Aim of the exercise: Return each line of the listing in which the word "with" appears.

Provided records:
== == ==
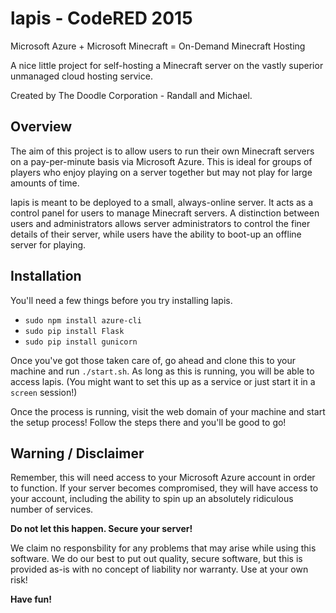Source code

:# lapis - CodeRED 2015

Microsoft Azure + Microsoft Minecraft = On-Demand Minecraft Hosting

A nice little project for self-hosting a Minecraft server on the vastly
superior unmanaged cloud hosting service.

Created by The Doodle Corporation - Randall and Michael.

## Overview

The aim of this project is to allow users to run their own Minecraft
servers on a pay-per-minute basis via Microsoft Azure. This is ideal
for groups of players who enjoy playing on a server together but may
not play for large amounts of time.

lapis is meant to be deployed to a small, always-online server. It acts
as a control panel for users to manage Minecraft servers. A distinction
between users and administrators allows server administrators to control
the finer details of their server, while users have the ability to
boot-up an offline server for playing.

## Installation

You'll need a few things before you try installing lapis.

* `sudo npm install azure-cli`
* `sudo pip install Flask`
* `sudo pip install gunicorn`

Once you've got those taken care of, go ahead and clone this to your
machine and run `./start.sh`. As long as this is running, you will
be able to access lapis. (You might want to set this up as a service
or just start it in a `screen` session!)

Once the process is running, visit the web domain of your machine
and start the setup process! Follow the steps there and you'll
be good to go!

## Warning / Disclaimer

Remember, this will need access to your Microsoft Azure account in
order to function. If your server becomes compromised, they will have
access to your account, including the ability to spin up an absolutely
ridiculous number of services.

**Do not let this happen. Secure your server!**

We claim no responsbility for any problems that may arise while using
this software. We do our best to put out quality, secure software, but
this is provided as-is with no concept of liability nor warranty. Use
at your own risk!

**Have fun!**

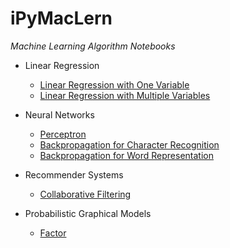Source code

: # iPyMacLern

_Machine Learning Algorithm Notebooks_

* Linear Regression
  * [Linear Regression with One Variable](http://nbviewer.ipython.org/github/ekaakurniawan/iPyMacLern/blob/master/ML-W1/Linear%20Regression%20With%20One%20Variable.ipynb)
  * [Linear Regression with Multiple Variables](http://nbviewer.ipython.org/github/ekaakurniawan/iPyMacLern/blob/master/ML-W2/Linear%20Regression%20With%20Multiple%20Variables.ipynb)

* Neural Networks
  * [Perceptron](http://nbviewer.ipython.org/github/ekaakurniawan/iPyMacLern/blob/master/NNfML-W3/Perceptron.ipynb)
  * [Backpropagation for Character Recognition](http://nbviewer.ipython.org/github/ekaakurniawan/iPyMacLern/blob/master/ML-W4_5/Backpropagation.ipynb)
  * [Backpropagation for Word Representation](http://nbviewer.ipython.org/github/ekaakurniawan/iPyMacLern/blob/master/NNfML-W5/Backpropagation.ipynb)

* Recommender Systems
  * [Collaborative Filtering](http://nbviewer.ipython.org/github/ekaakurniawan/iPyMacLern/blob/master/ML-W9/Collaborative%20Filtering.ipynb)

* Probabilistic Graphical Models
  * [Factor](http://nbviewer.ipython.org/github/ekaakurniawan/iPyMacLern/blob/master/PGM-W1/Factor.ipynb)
== == ==
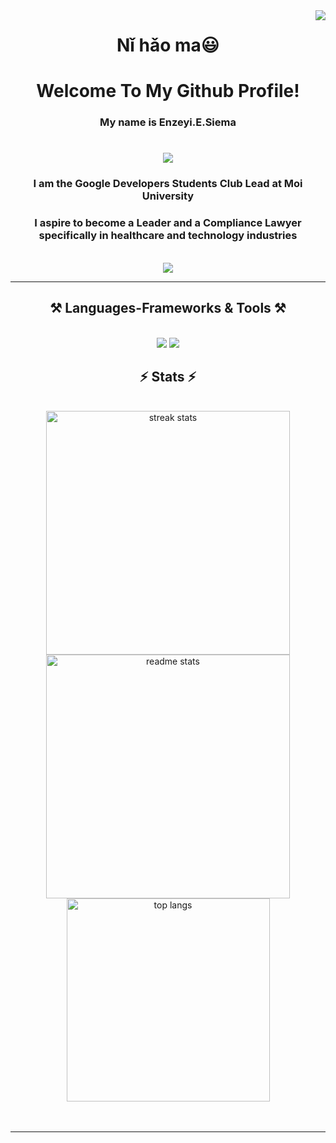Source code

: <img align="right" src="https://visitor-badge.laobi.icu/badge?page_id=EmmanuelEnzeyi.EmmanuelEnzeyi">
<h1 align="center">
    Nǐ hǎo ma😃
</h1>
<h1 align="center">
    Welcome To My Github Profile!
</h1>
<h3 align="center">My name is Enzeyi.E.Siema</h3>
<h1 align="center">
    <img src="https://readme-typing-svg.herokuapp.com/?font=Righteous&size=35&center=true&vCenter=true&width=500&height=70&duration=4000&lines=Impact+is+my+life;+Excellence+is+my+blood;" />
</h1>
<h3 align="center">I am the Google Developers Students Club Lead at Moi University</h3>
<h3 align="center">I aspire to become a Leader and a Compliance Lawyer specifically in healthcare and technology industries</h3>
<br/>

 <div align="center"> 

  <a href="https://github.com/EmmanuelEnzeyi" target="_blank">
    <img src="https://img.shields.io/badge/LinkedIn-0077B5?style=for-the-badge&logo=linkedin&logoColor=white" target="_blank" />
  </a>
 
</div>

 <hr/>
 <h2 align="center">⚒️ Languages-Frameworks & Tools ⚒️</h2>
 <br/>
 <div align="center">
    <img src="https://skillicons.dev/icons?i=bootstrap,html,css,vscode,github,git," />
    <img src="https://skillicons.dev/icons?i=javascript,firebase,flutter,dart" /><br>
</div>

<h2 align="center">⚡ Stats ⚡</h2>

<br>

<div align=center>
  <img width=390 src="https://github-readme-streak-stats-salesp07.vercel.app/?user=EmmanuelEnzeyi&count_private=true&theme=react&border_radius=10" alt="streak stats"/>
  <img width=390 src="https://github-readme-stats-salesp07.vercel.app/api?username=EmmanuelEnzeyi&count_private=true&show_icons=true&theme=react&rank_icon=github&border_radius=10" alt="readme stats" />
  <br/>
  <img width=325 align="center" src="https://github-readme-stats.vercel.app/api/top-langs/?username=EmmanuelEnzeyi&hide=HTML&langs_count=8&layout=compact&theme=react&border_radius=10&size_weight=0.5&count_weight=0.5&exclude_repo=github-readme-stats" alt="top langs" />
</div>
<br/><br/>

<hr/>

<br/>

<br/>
== == ==
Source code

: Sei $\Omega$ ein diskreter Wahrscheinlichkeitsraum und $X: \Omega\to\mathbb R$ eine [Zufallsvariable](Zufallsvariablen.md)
== == ==
Answer to this task:
this is provided as-is with no concept of liability nor warranty. Use
  * [Linear Regression with One Variable](http://nbviewer.ipython.org/github/ekaakurniawan/iPyMacLern/blob/master/ML-W1/Linear%20Regression%20With%20One%20Variable.ipynb)
  * [Linear Regression with Multiple Variables](http://nbviewer.ipython.org/github/ekaakurniawan/iPyMacLern/blob/master/ML-W2/Linear%20Regression%20With%20Multiple%20Variables.ipynb)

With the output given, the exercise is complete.